DIN 53282 specifies the bond area pretreatment of samples of aluminum alloys used for the comparative testing of metal adhesives and metal bonds.
Bond area pretreatment comprises the cleaning, degreasing, chemical treatment, rinsing, and isolation of the bond areas prior to application of the adhesive. The bond areas must be degreased using organic solvents (vapor bath or dip bath) or with inorganic degreasing agents (in a cold bath, hot bath or electrolysis bath, with buffered alkaline solution, for example).
Adhesive bonding should take place as soon as possible after the pretreatment of the bond areas. Adhesive bonding is carried out in facilities which ensure that the prescribed setting conditions (temperature, application pressure, time) are complied with. The temperature must be measured in or on the adhesive layer. The application pressure applied to the bond area must be distributed uniformly, and can be applied mechanically, hydraulically or by vacuum in an autoclave.

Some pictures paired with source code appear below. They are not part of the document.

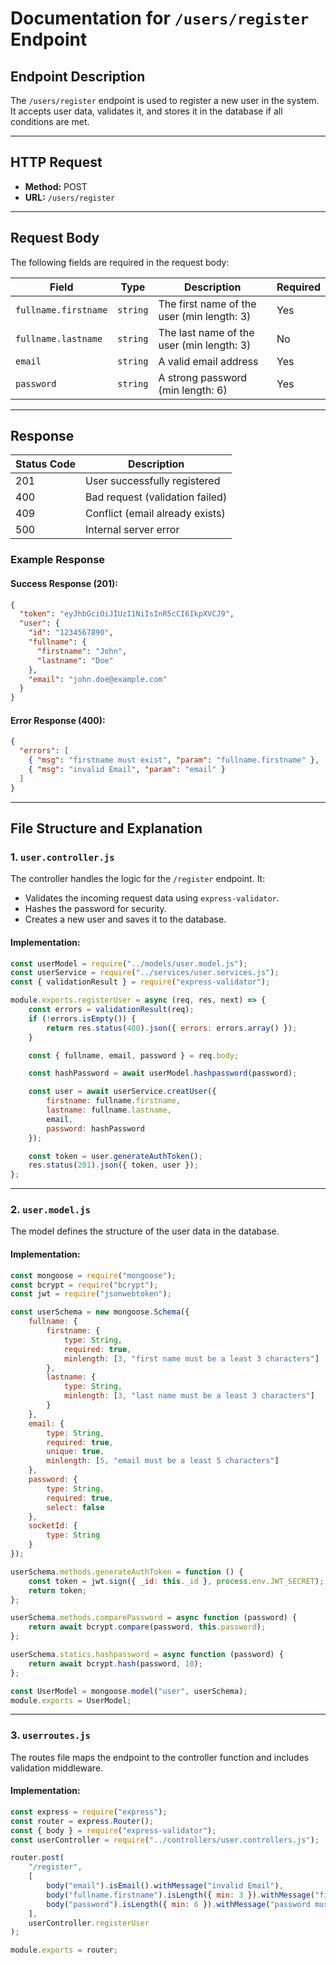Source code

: # Documentation for `/users/register` Endpoint

## **Endpoint Description**
The `/users/register` endpoint is used to register a new user in the system. It accepts user data, validates it, and stores it in the database if all conditions are met.

---

## **HTTP Request**
- **Method:** POST
- **URL:** `/users/register`

---

## **Request Body**
The following fields are required in the request body:

| Field                 | Type     | Description                                  | Required |
|-----------------------|----------|----------------------------------------------|----------|
| `fullname.firstname`  | `string` | The first name of the user (min length: 3)  | Yes      |
| `fullname.lastname`   | `string` | The last name of the user (min length: 3)   | No       |
| `email`               | `string` | A valid email address                       | Yes      |
| `password`            | `string` | A strong password (min length: 6)           | Yes      |

---

## **Response**
| Status Code | Description                          |
|-------------|--------------------------------------|
| 201         | User successfully registered         |
| 400         | Bad request (validation failed)      |
| 409         | Conflict (email already exists)      |
| 500         | Internal server error                |

### **Example Response**
#### **Success Response (201):**
```json
{
  "token": "eyJhbGciOiJIUzI1NiIsInR5cCI6IkpXVCJ9",
  "user": {
    "id": "1234567890",
    "fullname": {
      "firstname": "John",
      "lastname": "Doe"
    },
    "email": "john.doe@example.com"
  }
}
```

#### **Error Response (400):**
```json
{
  "errors": [
    { "msg": "firstname must exist", "param": "fullname.firstname" },
    { "msg": "invalid Email", "param": "email" }
  ]
}
```

---

## **File Structure and Explanation**

### **1. `user.controller.js`**
The controller handles the logic for the `/register` endpoint. It:
- Validates the incoming request data using `express-validator`.
- Hashes the password for security.
- Creates a new user and saves it to the database.

#### **Implementation:**
```javascript
const userModel = require("../models/user.model.js");
const userService = require("../services/user.services.js");
const { validationResult } = require("express-validator");

module.exports.registerUser = async (req, res, next) => {
    const errors = validationResult(req);
    if (!errors.isEmpty()) {
        return res.status(400).json({ errors: errors.array() });
    }

    const { fullname, email, password } = req.body;

    const hashPassword = await userModel.hashpassword(password);

    const user = await userService.creatUser({
        firstname: fullname.firstname,
        lastname: fullname.lastname,
        email,
        password: hashPassword
    });

    const token = user.generateAuthToken();
    res.status(201).json({ token, user });
};
```

---

### **2. `user.model.js`**
The model defines the structure of the user data in the database.

#### **Implementation:**
```javascript
const mongoose = require("mongoose");
const bcrypt = require("bcrypt");
const jwt = require("jsonwebtoken");

const userSchema = new mongoose.Schema({
    fullname: {
        firstname: {
            type: String,
            required: true,
            minlength: [3, "first name must be a least 3 characters"]
        },
        lastname: {
            type: String,
            minlength: [3, "last name must be a least 3 characters"]
        }
    },
    email: {
        type: String,
        required: true,
        unique: true,
        minlength: [5, "email must be a least 5 characters"]
    },
    password: {
        type: String,
        required: true,
        select: false
    },
    socketId: {
        type: String
    }
});

userSchema.methods.generateAuthToken = function () {
    const token = jwt.sign({ _id: this._id }, process.env.JWT_SECRET);
    return token;
};

userSchema.methods.comparePassword = async function (password) {
    return await bcrypt.compare(password, this.password);
};

userSchema.statics.hashpassword = async function (password) {
    return await bcrypt.hash(password, 10);
};

const UserModel = mongoose.model("user", userSchema);
module.exports = UserModel;
```

---

### **3. `userroutes.js`**
The routes file maps the endpoint to the controller function and includes validation middleware.

#### **Implementation:**
```javascript
const express = require("express");
const router = express.Router();
const { body } = require("express-validator");
const userController = require("../controllers/user.controllers.js");

router.post(
    "/register",
    [
        body("email").isEmail().withMessage("invalid Email"),
        body("fullname.firstname").isLength({ min: 3 }).withMessage("firstname must exist"),
        body("password").isLength({ min: 6 }).withMessage("password must be at least 6 characters")
    ],
    userController.registerUser
);

module.exports = router;
```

The angle peel test to DIN 53282 serves to determine the resistance of metal bonds to peeling forces. The test is used primarily for the comparative assessment of adhesives and adhesive bonds, and also to monitor the bond area pretreatments. For the test, the T-shaped angled bonded sample is loaded by tensile force on its unbonded arms, using a tensile testing machine, until the adhesive layer tears and the two halves of this sample are separate from one another. The force required for this is recorded in a peel diagram, together with a measurement of the change in length between the clamping heads.
To determine the low-temperature flexibility, test specimens measuring 250×10 mm were produced and were bent around a mandrel. The temperature was lowered in 1° steps beginning at 0° C. The measured variable used was the temperature at which the test specimen fractures.
As compared with the comparative examples, the formulae prepared using metallocene wax have generally higher bond strengths and predominantly better low-temperature flexibilities.